Items from a data source:

--

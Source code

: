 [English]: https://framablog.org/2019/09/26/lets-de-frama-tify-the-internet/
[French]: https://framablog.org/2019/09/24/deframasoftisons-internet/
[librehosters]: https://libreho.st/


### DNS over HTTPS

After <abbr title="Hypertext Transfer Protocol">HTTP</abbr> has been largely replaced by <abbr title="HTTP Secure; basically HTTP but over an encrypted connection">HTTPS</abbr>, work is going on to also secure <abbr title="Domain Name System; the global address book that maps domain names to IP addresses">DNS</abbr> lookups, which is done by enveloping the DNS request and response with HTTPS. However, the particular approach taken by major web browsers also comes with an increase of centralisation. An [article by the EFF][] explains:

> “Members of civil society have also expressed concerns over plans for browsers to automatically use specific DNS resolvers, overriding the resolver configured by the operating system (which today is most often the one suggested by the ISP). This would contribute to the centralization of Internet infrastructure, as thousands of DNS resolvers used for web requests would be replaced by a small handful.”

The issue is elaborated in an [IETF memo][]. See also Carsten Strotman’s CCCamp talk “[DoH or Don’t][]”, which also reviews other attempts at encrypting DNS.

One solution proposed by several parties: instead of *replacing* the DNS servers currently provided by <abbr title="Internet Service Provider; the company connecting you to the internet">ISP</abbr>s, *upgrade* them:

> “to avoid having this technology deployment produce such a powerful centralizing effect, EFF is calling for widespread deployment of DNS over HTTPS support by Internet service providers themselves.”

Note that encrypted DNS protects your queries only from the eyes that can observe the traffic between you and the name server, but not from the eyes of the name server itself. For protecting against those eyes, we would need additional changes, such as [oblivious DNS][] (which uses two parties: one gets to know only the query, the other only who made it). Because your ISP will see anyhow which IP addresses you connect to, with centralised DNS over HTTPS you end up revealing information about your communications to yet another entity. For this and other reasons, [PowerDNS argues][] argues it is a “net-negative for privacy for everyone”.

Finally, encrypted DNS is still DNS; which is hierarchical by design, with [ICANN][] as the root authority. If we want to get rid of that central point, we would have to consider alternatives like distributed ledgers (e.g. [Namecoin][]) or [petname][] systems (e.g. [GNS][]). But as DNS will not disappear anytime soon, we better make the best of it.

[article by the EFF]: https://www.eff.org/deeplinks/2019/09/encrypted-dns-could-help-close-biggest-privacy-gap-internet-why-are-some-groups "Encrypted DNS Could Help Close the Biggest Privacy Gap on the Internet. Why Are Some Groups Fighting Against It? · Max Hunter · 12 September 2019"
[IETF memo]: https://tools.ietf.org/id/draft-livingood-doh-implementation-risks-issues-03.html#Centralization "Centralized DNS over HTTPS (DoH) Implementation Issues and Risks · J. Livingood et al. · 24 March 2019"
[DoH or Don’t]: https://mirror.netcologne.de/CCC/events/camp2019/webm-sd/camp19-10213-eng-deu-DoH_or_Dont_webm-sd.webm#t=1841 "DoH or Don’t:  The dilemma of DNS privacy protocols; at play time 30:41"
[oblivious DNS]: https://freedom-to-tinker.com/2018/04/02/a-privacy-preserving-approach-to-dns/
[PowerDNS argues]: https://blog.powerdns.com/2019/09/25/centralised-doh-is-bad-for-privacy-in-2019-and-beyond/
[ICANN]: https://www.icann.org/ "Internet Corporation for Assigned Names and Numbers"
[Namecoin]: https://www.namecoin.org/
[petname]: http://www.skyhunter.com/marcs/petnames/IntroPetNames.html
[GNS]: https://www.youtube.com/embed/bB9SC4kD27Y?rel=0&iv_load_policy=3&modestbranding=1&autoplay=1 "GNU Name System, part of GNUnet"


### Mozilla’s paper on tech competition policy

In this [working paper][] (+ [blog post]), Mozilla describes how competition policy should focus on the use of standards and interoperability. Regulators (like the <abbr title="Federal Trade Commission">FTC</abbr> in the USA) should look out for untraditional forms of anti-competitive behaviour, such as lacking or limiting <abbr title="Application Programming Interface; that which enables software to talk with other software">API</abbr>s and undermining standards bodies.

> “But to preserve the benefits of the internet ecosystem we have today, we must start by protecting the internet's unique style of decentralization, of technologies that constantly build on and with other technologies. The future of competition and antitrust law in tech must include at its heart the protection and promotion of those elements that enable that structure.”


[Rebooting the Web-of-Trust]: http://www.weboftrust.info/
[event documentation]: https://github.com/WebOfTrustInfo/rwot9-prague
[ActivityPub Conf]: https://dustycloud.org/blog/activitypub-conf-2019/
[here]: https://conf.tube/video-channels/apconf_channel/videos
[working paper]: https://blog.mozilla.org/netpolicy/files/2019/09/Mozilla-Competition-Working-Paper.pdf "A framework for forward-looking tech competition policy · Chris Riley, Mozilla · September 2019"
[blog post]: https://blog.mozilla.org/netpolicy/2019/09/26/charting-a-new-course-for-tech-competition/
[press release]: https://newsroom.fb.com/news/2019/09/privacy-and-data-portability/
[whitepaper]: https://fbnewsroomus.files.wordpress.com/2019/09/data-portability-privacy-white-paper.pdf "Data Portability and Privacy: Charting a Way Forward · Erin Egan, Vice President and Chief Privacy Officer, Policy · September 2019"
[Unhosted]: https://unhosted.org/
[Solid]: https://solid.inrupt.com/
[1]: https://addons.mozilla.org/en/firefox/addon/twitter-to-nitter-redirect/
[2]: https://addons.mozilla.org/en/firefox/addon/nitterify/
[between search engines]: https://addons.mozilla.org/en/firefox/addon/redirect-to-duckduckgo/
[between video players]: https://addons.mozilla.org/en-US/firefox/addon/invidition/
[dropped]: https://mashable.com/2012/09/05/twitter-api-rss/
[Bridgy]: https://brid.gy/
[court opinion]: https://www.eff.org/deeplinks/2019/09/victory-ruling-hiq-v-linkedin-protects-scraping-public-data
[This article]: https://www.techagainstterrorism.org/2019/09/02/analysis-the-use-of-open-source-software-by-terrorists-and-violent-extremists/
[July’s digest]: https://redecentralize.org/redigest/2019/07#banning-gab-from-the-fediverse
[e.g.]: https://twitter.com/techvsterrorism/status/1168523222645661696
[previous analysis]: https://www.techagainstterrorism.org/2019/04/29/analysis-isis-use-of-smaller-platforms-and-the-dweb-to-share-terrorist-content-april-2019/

--

■ Exercise prompt
Copy the whole of the data above exactly.

■ Exercise output
Source code

: [English]: https://framablog.org/2019/09/26/lets-de-frama-tify-the-internet/
[French]: https://framablog.org/2019/09/24/deframasoftisons-internet/
[librehosters]: https://libreho.st/


### DNS over HTTPS

After <abbr title="Hypertext Transfer Protocol">HTTP</abbr> has been largely replaced by <abbr title="HTTP Secure; basically HTTP but over an encrypted connection">HTTPS</abbr>, work is going on to also secure <abbr title="Domain Name System; the global address book that maps domain names to IP addresses">DNS</abbr> lookups, which is done by enveloping the DNS request and response with HTTPS. However, the particular approach taken by major web browsers also comes with an increase of centralisation. An [article by the EFF][] explains:

> “Members of civil society have also expressed concerns over plans for browsers to automatically use specific DNS resolvers, overriding the resolver configured by the operating system (which today is most often the one suggested by the ISP). This would contribute to the centralization of Internet infrastructure, as thousands of DNS resolvers used for web requests would be replaced by a small handful.”

The issue is elaborated in an [IETF memo][]. See also Carsten Strotman’s CCCamp talk “[DoH or Don’t][]”, which also reviews other attempts at encrypting DNS.

One solution proposed by several parties: instead of *replacing* the DNS servers currently provided by <abbr title="Internet Service Provider; the company connecting you to the internet">ISP</abbr>s, *upgrade* them:

> “to avoid having this technology deployment produce such a powerful centralizing effect, EFF is calling for widespread deployment of DNS over HTTPS support by Internet service providers themselves.”

Note that encrypted DNS protects your queries only from the eyes that can observe the traffic between you and the name server, but not from the eyes of the name server itself. For protecting against those eyes, we would need additional changes, such as [oblivious DNS][] (which uses two parties: one gets to know only the query, the other only who made it). Because your ISP will see anyhow which IP addresses you connect to, with centralised DNS over HTTPS you end up revealing information about your communications to yet another entity. For this and other reasons, [PowerDNS argues][] argues it is a “net-negative for privacy for everyone”.

Finally, encrypted DNS is still DNS; which is hierarchical by design, with [ICANN][] as the root authority. If we want to get rid of that central point, we would have to consider alternatives like distributed ledgers (e.g. [Namecoin][]) or [petname][] systems (e.g. [GNS][]). But as DNS will not disappear anytime soon, we better make the best of it.

[article by the EFF]: https://www.eff.org/deeplinks/2019/09/encrypted-dns-could-help-close-biggest-privacy-gap-internet-why-are-some-groups "Encrypted DNS Could Help Close the Biggest Privacy Gap on the Internet. Why Are Some Groups Fighting Against It? · Max Hunter · 12 September 2019"
[IETF memo]: https://tools.ietf.org/id/draft-livingood-doh-implementation-risks-issues-03.html#Centralization "Centralized DNS over HTTPS (DoH) Implementation Issues and Risks · J. Livingood et al. · 24 March 2019"
[DoH or Don’t]: https://mirror.netcologne.de/CCC/events/camp2019/webm-sd/camp19-10213-eng-deu-DoH_or_Dont_webm-sd.webm#t=1841 "DoH or Don’t:  The dilemma of DNS privacy protocols; at play time 30:41"
[oblivious DNS]: https://freedom-to-tinker.com/2018/04/02/a-privacy-preserving-approach-to-dns/
[PowerDNS argues]: https://blog.powerdns.com/2019/09/25/centralised-doh-is-bad-for-privacy-in-2019-and-beyond/
[ICANN]: https://www.icann.org/ "Internet Corporation for Assigned Names and Numbers"
[Namecoin]: https://www.namecoin.org/
[petname]: http://www.skyhunter.com/marcs/petnames/IntroPetNames.html
[GNS]: https://www.youtube.com/embed/bB9SC4kD27Y?rel=0&iv_load_policy=3&modestbranding=1&autoplay=1 "GNU Name System, part of GNUnet"


### Mozilla’s paper on tech competition policy

In this [working paper][] (+ [blog post]), Mozilla describes how competition policy should focus on the use of standards and interoperability. Regulators (like the <abbr title="Federal Trade Commission">FTC</abbr> in the USA) should look out for untraditional forms of anti-competitive behaviour, such as lacking or limiting <abbr title="Application Programming Interface; that which enables software to talk with other software">API</abbr>s and undermining standards bodies.

> “But to preserve the benefits of the internet ecosystem we have today, we must start by protecting the internet's unique style of decentralization, of technologies that constantly build on and with other technologies. The future of competition and antitrust law in tech must include at its heart the protection and promotion of those elements that enable that structure.”


[Rebooting the Web-of-Trust]: http://www.weboftrust.info/
[event documentation]: https://github.com/WebOfTrustInfo/rwot9-prague
[ActivityPub Conf]: https://dustycloud.org/blog/activitypub-conf-2019/
[here]: https://conf.tube/video-channels/apconf_channel/videos
[working paper]: https://blog.mozilla.org/netpolicy/files/2019/09/Mozilla-Competition-Working-Paper.pdf "A framework for forward-looking tech competition policy · Chris Riley, Mozilla · September 2019"
[blog post]: https://blog.mozilla.org/netpolicy/2019/09/26/charting-a-new-course-for-tech-competition/
[press release]: https://newsroom.fb.com/news/2019/09/privacy-and-data-portability/
[whitepaper]: https://fbnewsroomus.files.wordpress.com/2019/09/data-portability-privacy-white-paper.pdf "Data Portability and Privacy: Charting a Way Forward · Erin Egan, Vice President and Chief Privacy Officer, Policy · September 2019"
[Unhosted]: https://unhosted.org/
[Solid]: https://solid.inrupt.com/
[1]: https://addons.mozilla.org/en/firefox/addon/twitter-to-nitter-redirect/
[2]: https://addons.mozilla.org/en/firefox/addon/nitterify/
[between search engines]: https://addons.mozilla.org/en/firefox/addon/redirect-to-duckduckgo/
[between video players]: https://addons.mozilla.org/en-US/firefox/addon/invidition/
[dropped]: https://mashable.com/2012/09/05/twitter-api-rss/
[Bridgy]: https://brid.gy/
[court opinion]: https://www.eff.org/deeplinks/2019/09/victory-ruling-hiq-v-linkedin-protects-scraping-public-data
[This article]: https://www.techagainstterrorism.org/2019/09/02/analysis-the-use-of-open-source-software-by-terrorists-and-violent-extremists/
[July’s digest]: https://redecentralize.org/redigest/2019/07#banning-gab-from-the-fediverse
[e.g.]: https://twitter.com/techvsterrorism/status/1168523222645661696
[previous analysis]: https://www.techagainstterrorism.org/2019/04/29/analysis-isis-use-of-smaller-platforms-and-the-dweb-to-share-terrorist-content-april-2019/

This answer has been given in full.